(Source material begins)

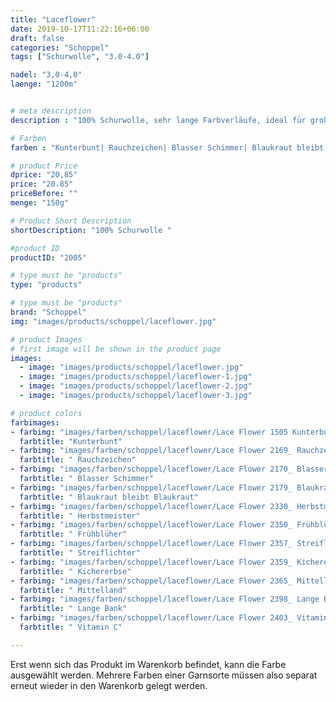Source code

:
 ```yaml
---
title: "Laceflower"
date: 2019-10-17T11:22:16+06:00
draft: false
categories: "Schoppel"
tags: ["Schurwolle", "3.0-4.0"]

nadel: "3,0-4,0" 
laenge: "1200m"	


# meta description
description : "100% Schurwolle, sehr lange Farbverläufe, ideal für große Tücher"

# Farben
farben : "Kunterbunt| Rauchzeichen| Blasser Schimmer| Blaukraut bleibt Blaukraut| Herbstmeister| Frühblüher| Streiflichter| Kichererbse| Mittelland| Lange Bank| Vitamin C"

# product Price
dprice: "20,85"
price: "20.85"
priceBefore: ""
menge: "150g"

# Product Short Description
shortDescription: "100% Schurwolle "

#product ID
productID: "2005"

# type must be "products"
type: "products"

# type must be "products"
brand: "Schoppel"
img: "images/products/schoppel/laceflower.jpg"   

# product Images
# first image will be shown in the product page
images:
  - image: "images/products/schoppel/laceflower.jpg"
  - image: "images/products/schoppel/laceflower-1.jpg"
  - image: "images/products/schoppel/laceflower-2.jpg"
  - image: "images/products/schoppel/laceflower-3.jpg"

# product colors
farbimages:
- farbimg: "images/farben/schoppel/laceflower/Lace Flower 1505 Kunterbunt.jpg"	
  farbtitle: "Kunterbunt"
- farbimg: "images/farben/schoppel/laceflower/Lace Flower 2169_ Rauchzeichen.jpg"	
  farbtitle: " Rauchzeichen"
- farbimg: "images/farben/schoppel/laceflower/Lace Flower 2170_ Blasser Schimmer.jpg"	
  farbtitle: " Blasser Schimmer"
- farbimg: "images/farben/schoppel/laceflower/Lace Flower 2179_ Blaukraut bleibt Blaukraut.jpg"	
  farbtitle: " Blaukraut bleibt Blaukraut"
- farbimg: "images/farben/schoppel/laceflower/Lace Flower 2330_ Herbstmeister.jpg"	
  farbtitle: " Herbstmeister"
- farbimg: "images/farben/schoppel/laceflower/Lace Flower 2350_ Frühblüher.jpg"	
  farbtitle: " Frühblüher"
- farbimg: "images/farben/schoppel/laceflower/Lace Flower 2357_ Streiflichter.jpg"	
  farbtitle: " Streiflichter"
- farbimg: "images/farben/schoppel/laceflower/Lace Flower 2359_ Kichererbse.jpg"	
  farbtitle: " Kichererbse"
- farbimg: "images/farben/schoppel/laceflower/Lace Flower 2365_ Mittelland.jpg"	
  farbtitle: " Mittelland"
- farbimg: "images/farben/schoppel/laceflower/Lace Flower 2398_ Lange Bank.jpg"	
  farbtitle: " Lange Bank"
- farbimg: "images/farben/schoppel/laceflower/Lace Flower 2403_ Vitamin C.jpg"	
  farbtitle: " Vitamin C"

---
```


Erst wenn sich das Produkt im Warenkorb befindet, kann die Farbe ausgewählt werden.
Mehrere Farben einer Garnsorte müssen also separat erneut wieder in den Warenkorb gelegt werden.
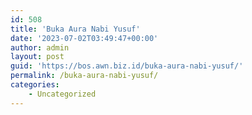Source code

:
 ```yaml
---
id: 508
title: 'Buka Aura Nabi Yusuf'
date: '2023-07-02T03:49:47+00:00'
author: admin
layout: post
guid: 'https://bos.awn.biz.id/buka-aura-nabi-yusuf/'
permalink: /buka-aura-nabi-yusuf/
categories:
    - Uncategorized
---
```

(Source material ends)

■ Required action ■
Copy out every line in the entries above that holds "Blaukraut".

■ Answer ■
farben : "Kunterbunt| Rauchzeichen| Blasser Schimmer| Blaukraut bleibt Blaukraut| Herbstmeister| Frühblüher| Streiflichter| Kichererbse| Mittelland| Lange Bank| Vitamin C"
- farbimg: "images/farben/schoppel/laceflower/Lace Flower 2179_ Blaukraut bleibt Blaukraut.jpg"	
  farbtitle: " Blaukraut bleibt Blaukraut"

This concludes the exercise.